As one of your regular readers, I'll be happy to comment on your policy. I agree completely. In addition to not necessarily having the expertise to answer specific personal finance questions, you are unlikely to have all of the information you would need to answer them.

That isn't to say that you should answer questions. But the sort you absolutely should answer are exactly the sort that you should answer publically, along the lines of: "I've heard about the new Roth 401(k)'s. Where can I get more information?" or "Have you read this book or article and do you have a comment or review?" One of the great things about blogs is that the readers themselves often provide links to additional information. I can't take credit for doing that here.

As for the question about the future real rate of return for various assets, I think it is worth remembering that all sorts of rates of return are stated by various people as benchmarks, estimates and forecasts. Some of them are real and some are nominal. The nominal rate of return is, of course, a raw number. On bonds and interest bearing accounts, it is the stated interest rate. The real rate of return is adjusted downward by the inflation rate. I prefer to do all of my calculations in terms of real rate of return.

Historically in the US, stocks have had a real annualized return of about 7-8%. It is highly variable, year to year. Taken over longer periods, it gets much more predictable. Some people will even quote a number of 7.81%. I'm not buying.
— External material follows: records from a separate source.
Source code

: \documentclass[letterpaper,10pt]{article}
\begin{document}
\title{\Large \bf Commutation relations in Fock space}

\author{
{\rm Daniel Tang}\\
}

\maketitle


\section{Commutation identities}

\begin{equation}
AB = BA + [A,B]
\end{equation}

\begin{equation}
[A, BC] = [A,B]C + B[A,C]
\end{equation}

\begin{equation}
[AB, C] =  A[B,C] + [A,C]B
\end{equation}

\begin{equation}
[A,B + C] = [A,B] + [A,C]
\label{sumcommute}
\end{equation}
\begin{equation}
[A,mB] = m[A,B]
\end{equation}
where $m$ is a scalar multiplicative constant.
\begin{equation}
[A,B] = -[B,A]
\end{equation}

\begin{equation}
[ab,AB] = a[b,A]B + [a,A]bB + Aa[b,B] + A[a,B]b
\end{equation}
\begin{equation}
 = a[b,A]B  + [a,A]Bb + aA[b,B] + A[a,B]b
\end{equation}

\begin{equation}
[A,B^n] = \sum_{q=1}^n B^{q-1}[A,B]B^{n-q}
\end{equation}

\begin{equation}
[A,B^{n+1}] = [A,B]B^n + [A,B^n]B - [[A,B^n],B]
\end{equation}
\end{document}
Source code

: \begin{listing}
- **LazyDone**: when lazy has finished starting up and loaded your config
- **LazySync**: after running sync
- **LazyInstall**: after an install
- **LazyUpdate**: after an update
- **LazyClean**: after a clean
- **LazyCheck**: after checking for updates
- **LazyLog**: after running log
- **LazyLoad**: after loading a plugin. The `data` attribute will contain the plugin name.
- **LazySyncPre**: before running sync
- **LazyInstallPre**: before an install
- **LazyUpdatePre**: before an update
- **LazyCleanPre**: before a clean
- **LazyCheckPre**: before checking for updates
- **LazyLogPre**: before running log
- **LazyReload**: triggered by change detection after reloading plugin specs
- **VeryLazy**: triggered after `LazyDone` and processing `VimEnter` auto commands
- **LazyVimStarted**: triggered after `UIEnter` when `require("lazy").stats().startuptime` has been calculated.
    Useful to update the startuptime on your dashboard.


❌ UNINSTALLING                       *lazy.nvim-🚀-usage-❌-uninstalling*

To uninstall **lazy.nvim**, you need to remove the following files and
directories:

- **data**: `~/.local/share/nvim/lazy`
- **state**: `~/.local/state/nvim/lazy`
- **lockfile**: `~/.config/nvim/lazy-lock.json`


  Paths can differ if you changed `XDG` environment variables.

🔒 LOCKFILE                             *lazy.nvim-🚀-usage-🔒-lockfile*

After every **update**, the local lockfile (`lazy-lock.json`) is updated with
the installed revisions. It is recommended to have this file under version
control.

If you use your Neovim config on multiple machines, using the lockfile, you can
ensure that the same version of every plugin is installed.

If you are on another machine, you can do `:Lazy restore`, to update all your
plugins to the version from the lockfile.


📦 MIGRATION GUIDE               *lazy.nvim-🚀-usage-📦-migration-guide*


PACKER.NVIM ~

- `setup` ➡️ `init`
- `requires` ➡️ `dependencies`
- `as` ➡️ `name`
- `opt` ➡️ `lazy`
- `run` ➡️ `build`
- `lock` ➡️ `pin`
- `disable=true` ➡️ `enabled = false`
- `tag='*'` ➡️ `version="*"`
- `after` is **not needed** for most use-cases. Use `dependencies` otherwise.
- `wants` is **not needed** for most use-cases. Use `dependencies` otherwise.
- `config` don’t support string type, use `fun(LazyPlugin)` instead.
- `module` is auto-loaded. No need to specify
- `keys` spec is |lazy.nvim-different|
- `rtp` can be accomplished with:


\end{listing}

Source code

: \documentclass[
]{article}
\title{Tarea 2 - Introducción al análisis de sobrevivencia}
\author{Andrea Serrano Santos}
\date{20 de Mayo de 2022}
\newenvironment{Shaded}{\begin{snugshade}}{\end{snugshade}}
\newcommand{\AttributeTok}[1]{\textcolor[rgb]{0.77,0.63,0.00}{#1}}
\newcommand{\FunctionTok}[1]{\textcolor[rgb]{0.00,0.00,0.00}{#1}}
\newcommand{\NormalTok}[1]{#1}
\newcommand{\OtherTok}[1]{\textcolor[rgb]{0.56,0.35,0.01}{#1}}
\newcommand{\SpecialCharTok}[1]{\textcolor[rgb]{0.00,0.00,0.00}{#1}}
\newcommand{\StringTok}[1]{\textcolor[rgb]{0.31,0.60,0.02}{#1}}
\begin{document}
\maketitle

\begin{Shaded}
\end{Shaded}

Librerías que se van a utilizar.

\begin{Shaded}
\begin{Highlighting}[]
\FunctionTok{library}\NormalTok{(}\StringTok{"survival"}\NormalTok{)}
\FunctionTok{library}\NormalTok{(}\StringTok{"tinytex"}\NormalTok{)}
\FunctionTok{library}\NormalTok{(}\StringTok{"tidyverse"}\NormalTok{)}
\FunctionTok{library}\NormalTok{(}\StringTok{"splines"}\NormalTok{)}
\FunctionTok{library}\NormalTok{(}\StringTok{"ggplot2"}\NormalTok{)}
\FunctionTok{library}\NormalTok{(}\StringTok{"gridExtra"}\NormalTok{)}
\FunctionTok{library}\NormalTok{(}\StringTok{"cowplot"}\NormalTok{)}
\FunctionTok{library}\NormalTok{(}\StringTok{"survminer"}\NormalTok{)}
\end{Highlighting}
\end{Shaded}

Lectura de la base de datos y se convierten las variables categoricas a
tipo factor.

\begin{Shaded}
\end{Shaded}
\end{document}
My annualized return over the next 20 years on the stocks I hold will not be 7.81%. I'm hoping for better, but I would be shocked to hit that number dead on.

When I'm doing my planning, I try to plan pessimistically. I assume that my return will be on the low side. I assume that I will have lean years in which I won't be able to save as much. Every year that turns out better than my forecast provides an additional cushion when things go wrong. My forecasts aren't based on a 3-4% real return, but I do consider whether I can reach my goals if I average 6% annually over the next 20 years because I have several years that are below par.

I just want to let you know how beneficial your blog has been to me personally, and, I'm sure, to your other readers. The level of security I will have in my retirement (in 20 or so years) will reflect in large part what I've learned from you. Thanks for this valuable service.

Thank you, Beloml. That was very kind of you to say.

That's why I do what I do here at FMF -- to help all of us manage our finances better. I appreciate the fact that you let me know it's working. :-)

this was touched on by another commentor, but that was 3-4% *real* returns, adjusted for inflation and fees. The 8%-10% range would be before adjusting for these factors.